---
name: ingest-hackernews
description: Extract Hacker News threads (post + comments) for wiki ingestion. Uses Algolia HN API, no auth required.
user-invocable: false
allowed-tools: Bash(curl *)
content-pipeline:
  - pipeline:scan
  - platform:agnostic
  - role:scanner
---

# Ingest Hacker News Thread

Extract the full content of a Hacker News post and its comment tree.

## Extraction Method

1. Parse the URL to extract the item ID:
   - Pattern: `https://news.ycombinator.com/item?id={id}`
   - Also accept bare IDs (just the number)
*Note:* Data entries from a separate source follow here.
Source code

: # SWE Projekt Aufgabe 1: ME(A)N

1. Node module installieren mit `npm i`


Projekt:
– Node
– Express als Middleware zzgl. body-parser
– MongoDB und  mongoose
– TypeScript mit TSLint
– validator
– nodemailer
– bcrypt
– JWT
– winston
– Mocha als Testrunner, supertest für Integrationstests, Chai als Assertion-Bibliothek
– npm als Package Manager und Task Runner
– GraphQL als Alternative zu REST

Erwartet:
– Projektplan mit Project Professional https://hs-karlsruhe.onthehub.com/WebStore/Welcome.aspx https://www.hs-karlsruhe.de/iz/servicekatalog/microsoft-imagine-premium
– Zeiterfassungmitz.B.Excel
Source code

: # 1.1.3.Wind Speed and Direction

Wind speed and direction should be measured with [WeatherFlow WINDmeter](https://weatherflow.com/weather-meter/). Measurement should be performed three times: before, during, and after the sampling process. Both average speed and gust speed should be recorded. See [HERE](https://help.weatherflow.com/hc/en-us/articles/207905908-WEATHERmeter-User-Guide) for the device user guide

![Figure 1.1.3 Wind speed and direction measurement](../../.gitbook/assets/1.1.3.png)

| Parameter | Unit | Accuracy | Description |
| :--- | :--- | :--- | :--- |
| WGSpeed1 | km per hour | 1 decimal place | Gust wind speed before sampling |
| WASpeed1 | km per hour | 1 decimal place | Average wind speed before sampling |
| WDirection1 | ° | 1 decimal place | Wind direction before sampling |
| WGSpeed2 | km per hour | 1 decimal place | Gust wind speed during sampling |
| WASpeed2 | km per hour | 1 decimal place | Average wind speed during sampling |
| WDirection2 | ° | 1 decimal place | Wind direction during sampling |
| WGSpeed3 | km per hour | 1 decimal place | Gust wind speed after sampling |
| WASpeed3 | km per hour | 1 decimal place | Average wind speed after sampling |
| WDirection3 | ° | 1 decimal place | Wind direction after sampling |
2. Fetch the full thread via Algolia HN API (free, no auth, returns entire comment tree):
```bash
curl -s "https://hn.algolia.com/api/v1/items/{id}"
```

3. Parse JSON response for the top-level post:
   - `title` — post title
   - `url` — linked URL (if link post; null for Ask HN / Show HN text posts)
   - `author` — HN username of poster
   - `created_at` — ISO timestamp
   - `points` — score
   - `text` — body text (for self/text posts; HTML-encoded)
   - `children` — array of comment objects (recursive)

4. Parse each comment in `children` recursively:
   - `author` — commenter username
   - `text` — comment body (HTML-encoded, strip tags to markdown)
   - `created_at` — timestamp
   - `children` — nested replies
   - Skip items where `author` is null (deleted/dead comments)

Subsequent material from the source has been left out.